E Orlando va dai «cari compagni»

Lunedì 13 Marzo 2017
E Orlando va dai «cari compagni»
Gli occhiali alla Clark Kent farebbero pensare ad una identità nascosta. Ad un candidato dotato di superpoteri, quelli che forse gli servirebbero per conquistare il Pd smarrito e diviso. Da quelle lenti extralarge, Andrea Orlando fissa la platea del teatro Eliseo che vorrebbe incoronarlo subito segretario.
Ex ds, sindacalisti, ex veltroniani, amministratori della Regione Lazio legati al presidente Nicola Zingaretti, e quel che resta dei circoli romani dopo lo tsunami di mafia capitale, sono pronti ad adottarlo. «Se vinco le primarie mi dimetto da ministro, il segretario deve fare il segretario», dice. E giù applausi. Mette in guardia, invita a diffidare dalle imitazioni, dalla tentazione di inseguire la nuova destra sul suo terreno, «sarebbe un dramma».

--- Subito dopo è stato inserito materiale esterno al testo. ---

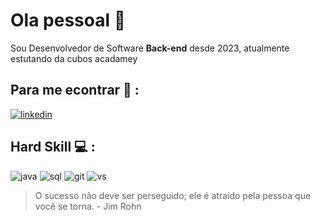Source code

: # Ola pessoal :satellite:

Sou Desenvolvedor de Software **Back-end** desde 2023, atualmente estutando da cubos acadamey

## Para me econtrar 💬 :
[![linkedin](https://img.shields.io/badge/LinkedIn-0077B5?style=for-the-badge&logo=linkedin&logoColor=white)](https://www.linkedin.com/in/everton-gomes-n/)

## Hard Skill 💻 :
![java](https://img.shields.io/badge/JavaScript-323330?style=for-the-badge&logo=javascript&logoColor=F7DF1E)
![sql](https://img.shields.io/badge/MySQL-005C84?style=for-the-badge&logo=mysql&logoColor=white)
![git](https://img.shields.io/badge/GIT-E44C30?style=for-the-badge&logo=git&logoColor=white)
![vs](https://img.shields.io/badge/VSCode-0078D4?style=for-the-badge&logo=visual%20studio%20code&logoColor=white)

> O sucesso não deve ser perseguido; ele é atraído pela pessoa que você se torna. - Jim Rohn 


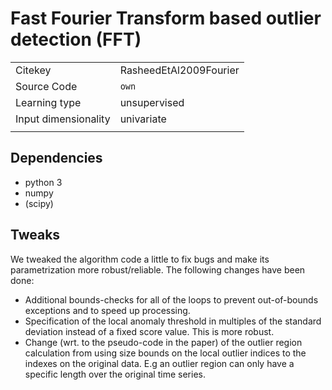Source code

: # Fast Fourier Transform based outlier detection (FFT)

|||
| :--- | :--- |
| Citekey | RasheedEtAl2009Fourier |
| Source Code | `own` |
| Learning type | unsupervised |
| Input dimensionality | univariate |
|||

## Dependencies

- python 3
- numpy
- (scipy)

## Tweaks

We tweaked the algorithm code a little to fix bugs and make its parametrization more robust/reliable.
The following changes have been done:

- Additional bounds-checks for all of the loops to prevent out-of-bounds exceptions and to speed up processing.
- Specification of the local anomaly threshold in multiples of the standard deviation instead of a fixed score value.
  This is more robust.
- Change (wrt. to the pseudo-code in the paper) of the outlier region calculation from using size bounds on the local outlier indices to the indexes on the original data.
  E.g an outlier region can only have a specific length over the original time series.
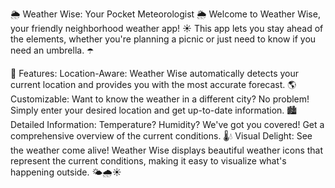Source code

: 🌦️ Weather Wise: Your Pocket Meteorologist 🌦️
Welcome to Weather Wise, your friendly neighborhood weather app! ☀️ This app lets you stay ahead of the elements, whether you're planning a picnic or just need to know if you need an umbrella. ☂️

🧭 Features:
Location-Aware: Weather Wise automatically detects your current location and provides you with the most accurate forecast. 🌎
Customizable: Want to know the weather in a different city? No problem! Simply enter your desired location and get up-to-date information. 🏙️
Detailed Information: Temperature? Humidity? We've got you covered! Get a comprehensive overview of the current conditions. 🌡️💧
Visual Delight: See the weather come alive! Weather Wise displays beautiful weather icons that represent the current conditions, making it easy to visualize what's happening outside. 🌤️🌧️☀️
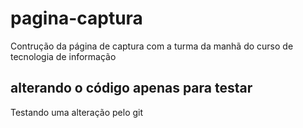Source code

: # pagina-captura
Contrução da página de captura com a turma da manhã do curso de tecnologia de informação

## alterando o código apenas para testar
Testando uma alteração pelo git
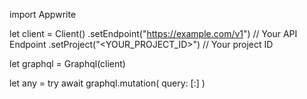 import Appwrite

let client = Client()
    .setEndpoint("https://example.com/v1") // Your API Endpoint
    .setProject("<YOUR_PROJECT_ID>") // Your project ID

let graphql = Graphql(client)

let any = try await graphql.mutation(
    query: [:]
)

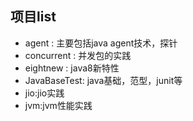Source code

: ## 项目list

- agent : 主要包括java agent技术，探针
- concurrent : 并发包的实践
- eightnew : java8新特性
- JavaBaseTest: java基础，范型，junit等
- jio:jio实践
- jvm:jvm性能实践



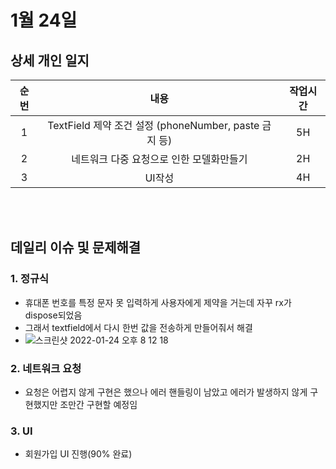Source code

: # 1월 24일
## 상세 개인 일지 
|순번|내용|작업시간
|:---:|:-----:|:-------:
|1| TextField 제약 조건 설정 (phoneNumber, paste 금지 등)| 5H 
|2| 네트워크 다중 요청으로 인한 모델화만들기 | 2H
|3| UI작성 | 4H

</br></br>
## 데일리 이슈 및 문제해결
### 1. 정규식
  - 휴대폰 번호를 특정 문자 못 입력하게 사용자에게 제약을 거는데 자꾸 rx가 dispose되었음
  - 그래서 textfield에서 다시 한번 값을 전송하게 만들어줘서 해결
  - ![스크린샷 2022-01-24 오후 8 12 18](https://user-images.githubusercontent.com/80211277/150844373-94d7562e-1609-4027-887b-7190b39a3631.png)
### 2. 네트워크 요청
  - 요청은 어렵지 않게 구현은 했으나 에러 핸들링이 남았고 에러가 발생하지 않게 구현했지만 조만간 구현할 예정임
### 3. UI
  - 회원가입 UI 진행(90% 완료)
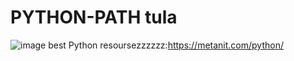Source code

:
# PYTHON-PATH tula 
![image](https://user-images.githubusercontent.com/95548242/233073609-f3000e12-1d41-475a-9859-2b628d1087d8.png)
best Python resoursezzzzzz:https://metanit.com/python/
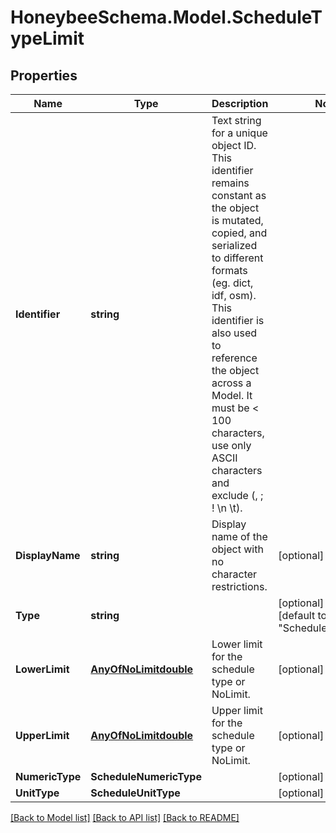 
# HoneybeeSchema.Model.ScheduleTypeLimit

## Properties

Name | Type | Description | Notes
------------ | ------------- | ------------- | -------------
**Identifier** | **string** | Text string for a unique object ID. This identifier remains constant as the object is mutated, copied, and serialized to different formats (eg. dict, idf, osm). This identifier is also used to reference the object across a Model. It must be &lt; 100 characters, use only ASCII characters and exclude (, ; ! \\n \\t). | 
**DisplayName** | **string** | Display name of the object with no character restrictions. | [optional] 
**Type** | **string** |  | [optional] [readonly] [default to "ScheduleTypeLimit"]
**LowerLimit** | [**AnyOfNoLimitdouble**](AnyOfNoLimitdouble.md) | Lower limit for the schedule type or NoLimit. | [optional] 
**UpperLimit** | [**AnyOfNoLimitdouble**](AnyOfNoLimitdouble.md) | Upper limit for the schedule type or NoLimit. | [optional] 
**NumericType** | **ScheduleNumericType** |  | [optional] 
**UnitType** | **ScheduleUnitType** |  | [optional] 

[[Back to Model list]](../README.md#documentation-for-models)
[[Back to API list]](../README.md#documentation-for-api-endpoints)
[[Back to README]](../README.md)

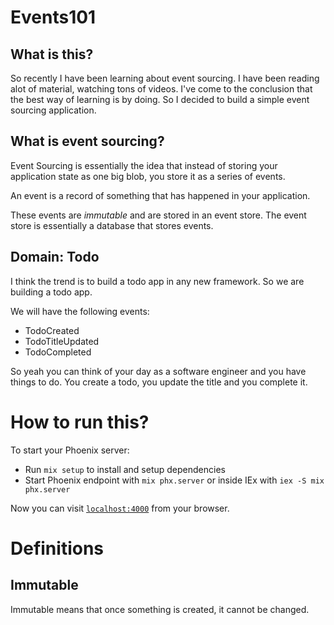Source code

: # Events101


## What is this? 

So recently I have been learning about event sourcing. I have been reading alot of material, watching tons of videos. I've come to the conclusion that the best way of learning is by doing. So I decided to build a simple event sourcing application.

## What is event sourcing?

Event Sourcing is essentially the idea that instead of storing your application state as one big blob, you store it as a series of events. 

An event is a record of something that has happened in your application.


These events are _immutable_ and are stored in an event store. The event store is essentially a database that stores events.

## Domain: Todo 

I think the trend is to build a todo app in any new framework. So we are building a todo app.

We will have the following events:

- TodoCreated
- TodoTitleUpdated 
- TodoCompleted

So yeah you can think of your day as a software engineer and you have things to do. You create a todo, you update the title and you complete it.

# How to run this?


To start your Phoenix server:

  * Run `mix setup` to install and setup dependencies
  * Start Phoenix endpoint with `mix phx.server` or inside IEx with `iex -S mix phx.server`

Now you can visit [`localhost:4000`](http://localhost:4000) from your browser.



# Definitions 

## Immutable 

Immutable means that once something is created, it cannot be changed.

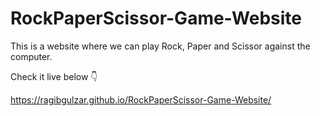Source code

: # RockPaperScissor-Game-Website
This is a website where we can play Rock, Paper and Scissor against the computer.

Check it live below 👇

https://ragibgulzar.github.io/RockPaperScissor-Game-Website/
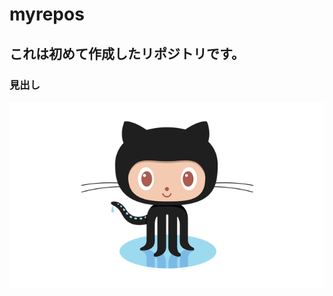 # myrepos
## これは初めて作成したリポジトリです。
### 見出し

![aaa](https://raw.githubusercontent.com/bnjuyg4400/myrepos/master/octocat.png)
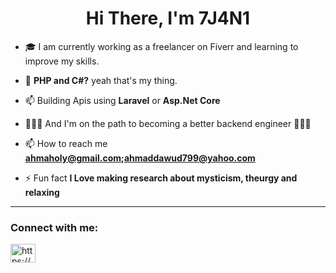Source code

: <h1 align="center"> Hi There, I'm 7J4N1 <!--<img  src="https://raw.githubusercontent.com/ABSphreak/ABSphreak/master/gifs/Hi.gif" width="25px">--></h1>


- 🎓 I am currently working as a freelancer on Fiverr and learning to improve my skills.
- 💬 **PHP and C#?** yeah that's my thing.
- 📫 Building Apis using **Laravel** or **Asp.Net Core** 
- 🧙🏽‍♂️ And I'm on the path to becoming a better backend engineer 🧙🏽‍♂️

- 📫 How to reach me **ahmaholy@gmail.com;ahmaddawud799@yahoo.com**

- ⚡ Fun fact **I Love making research about mysticism, theurgy and relaxing**

<hr>

<h3 align="left">Connect with me:</h3>
<p align="left">
<a href="https://www.linkedin.com/in/aholy01/" target="blank"><img align="center" src="https://raw.githubusercontent.com/rahuldkjain/github-profile-readme-generator/master/src/images/icons/Social/linked-in-alt.svg" alt="https://www.linkedin.com/in/aholy01/" height="30" width="40" /></a>
</p>
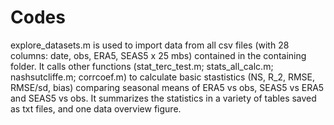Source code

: # Codes
explore_datasets.m is used to import data from all csv files (with 28 columns: date, obs, ERA5, SEAS5 x 25 mbs) contained in the containing folder.
It calls other functions (stat_terc_test.m; stats_all_calc.m; nashsutcliffe.m; corrcoef.m) to calculate basic stastistics (NS, R_2, RMSE, RMSE/sd, bias) comparing seasonal means of ERA5 vs obs, SEAS5 vs ERA5 and SEAS5 vs obs. It summarizes the statistics in a variety of tables saved as txt files, and one data overview figure.
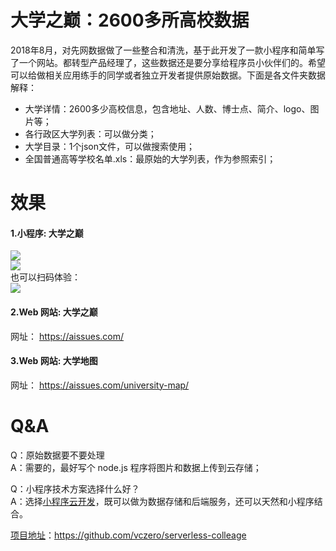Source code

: # 大学之巅：2600多所高校数据        
2018年8月，对先网数据做了一些整合和清洗，基于此开发了一款小程序和简单写了一个网站。都转型产品经理了，这些数据还是要分享给程序员小伙伴们的。希望可以给做相关应用练手的同学或者独立开发者提供原始数据。下面是各文件夹数据解释：       

- 大学详情：2600多少高校信息，包含地址、人数、博士点、简介、logo、图片等；
- 各行政区大学列表：可以做分类；
- 大学目录：1个json文件，可以做搜索使用；
- 全国普通高等学校名单.xls：最原始的大学列表，作为参照索引；


# 效果    
#### 1.小程序: 大学之巅
![](https://dxzd-js-css.oss-cn-hangzhou.aliyuncs.com/001.jpeg)        
![](https://dxzd-js-css.oss-cn-hangzhou.aliyuncs.com/002.jpeg)      
也可以扫码体验：       
![](https://dxzd-js-css.oss-cn-hangzhou.aliyuncs.com/dxzd_minapp.jpg)       


#### 2.Web 网站: 大学之巅     
网址： https://aissues.com/    


#### 3.Web 网站: 大学地图    
网址： https://aissues.com/university-map/



# Q&A  
Q：原始数据要不要处理          
A：需要的，最好写个 node.js 程序将图片和数据上传到云存储；

Q：小程序技术方案选择什么好？      
A：选择[小程序云开发](https://cloudbase.net/?from=vczero)，既可以做为数据存储和后端服务，还可以天然和小程序结合。


[项目地址](https://github.com/vczero/serverless-colleage)：https://github.com/vczero/serverless-colleage       

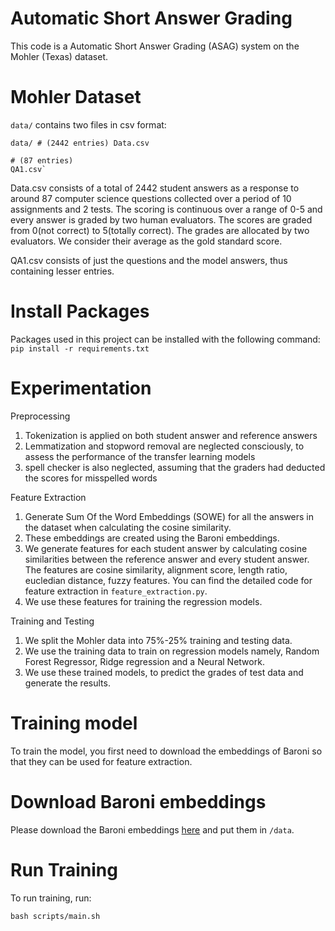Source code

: # Automatic Short Answer Grading

This code is a Automatic Short Answer Grading (ASAG) system on the Mohler (Texas) dataset.

# Mohler Dataset

`data/` contains two files in csv format:

`data/
    # (2442 entries)
    Data.csv`

    # (87 entries)
    QA1.csv`

Data.csv consists of a total of 2442 student answers as a response to around 87 computer science questions collected over a period of 10 assignments and 2 tests.
The scoring is continuous over a range of 0-5 and every answer is graded by two human evaluators. The scores are graded from 0(not correct) to 5(totally correct). The grades are allocated by two evaluators. 
We consider their average as the gold standard score.

QA1.csv consists of just the questions and the model answers, thus containing lesser entries.

# Install Packages

Packages used in this project can be installed with the following command:
`pip install -r requirements.txt`

# Experimentation

Preprocessing
1. Tokenization is applied on both student answer and reference answers
2. Lemmatization and stopword removal are neglected consciously, to assess the performance of the transfer learning models
3. spell checker is also neglected, assuming that the graders had deducted the scores for misspelled words

Feature Extraction
1. Generate Sum Of the Word Embeddings (SOWE) for all the answers in the dataset when calculating the cosine similarity.
2. These embeddings are created using the Baroni embeddings.
3. We generate features for each student answer by calculating cosine similarities between the reference answer and every student answer. The features are cosine similarity, alignment score, length ratio, eucledian distance, fuzzy features. You can find the detailed code for feature extraction in `feature_extraction.py`.
5. We use these features for training the regression models.

Training and Testing
1. We split the Mohler data into 75%-25% training and testing data.
2. We use the training data to train on regression models namely, Random Forest Regressor, Ridge regression and a Neural Network.
3. We use these trained models, to predict the grades of test data and generate the results.

# Training model

To train the model, you first need to download the embeddings of Baroni so that they can be used for feature extraction.

# Download Baroni embeddings
Please download the Baroni embeddings [here](https://osf.io/489he/wiki/dcp_cbow/) and put them in `/data`.

# Run Training

To run training, run:

`bash scripts/main.sh`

Nella kermesse, organizzata a Roma da Zingaretti, tornano a risuonare gli inviti all'unità già lanciati da Pisapia. «Mi ha fatto male - dice il Guardasigilli - vedere che qualcuno ha tirato un sospiro di sollievo quando queste persone se ne sono andate a casa». E il pensiero va a Renzi. Perché il congresso ormai ha dato la stura e gli sfidanti non ci stanno ad essere confusi con gli scissionisti. Così Michele Emiliano dalla Toscana risponde piccato alle ironie renziane sugli «esperti pugliesi della Xylella» che ora vorrebbero riesumare l'Ulivo. E una replica se la concede anche Roberto Speranza, ormai fuori dal recinto Pd e già leader Mdp, ieri al Gran Ghetto di Foggia per dare solidarietà agli immigrati. Tirato nella mischia dall'ex premier con l'accusa di voler «rompere il partito» l'ex capogruppo alla Camera replica: «Chi ci insulta dimostra di non aver capito cos'è successo. Il PdR (partito democratico di Renzi, ndr) ha lasciato per strada milioni di elettori, noi vogliamo ridargli una casa per evitare che vincano le destre e i populismi».
A Torino, Firenze, Foggia già volano strali. A Roma Orlando inizia con «cari compagni adesso si può dire, no?». Aveva giurato che la campagna sarebbe stata intensa, non aggressiva. Che i toni sarebbero stati controllati. Il presunto complotto dell'establishment contro il Pd? «Sarebbe il primo auto-complotto della storia!». Raccoglie l'appello di Veltroni per organizzare a Roma, come a Barcellona, una manifestazione per i rifugiati. Non crede nei sondaggi che lo danno intorno al 25% ma è preoccupato perché gli stessi sondaggi dicono che il 30 aprile i votanti si dimezzeranno «e in questo caso avremo perso tutti». Sulle alleanze, Orlando ha già detto come la pensa: immagina un partito inclusivo che sappia mettere insieme un «centrosinistra ampio». La stagione delle larghe intese si è chiusa «ma non basta parlare di Mattarellum, se tutti continuano a dirci di no dobbiamo proporre un altro sistema elettorale con un minimo di premio di maggioranza». Prima di lui Zingaretti aveva rivendicato il buongoverno della sua giunta di centrosinistra e proposto i «comitati per il cambiamento». «La proposta in campo forte che oggi c'è - dice il governatore - è quella di ricucire i rapporti con questa grande esperienza di Pisapia, che non è un partito ma una rete di persone che condividono dei valori e vogliono costruire insieme un programma, e noi non possiamo che dire sì, perché sono i nostri valori». Alla fine né pugni chiusi né bandiera rossa. Ma la sensazione che ci siano due partiti diversi, uno al Lingotto, l'altro all'Eliseo, resta.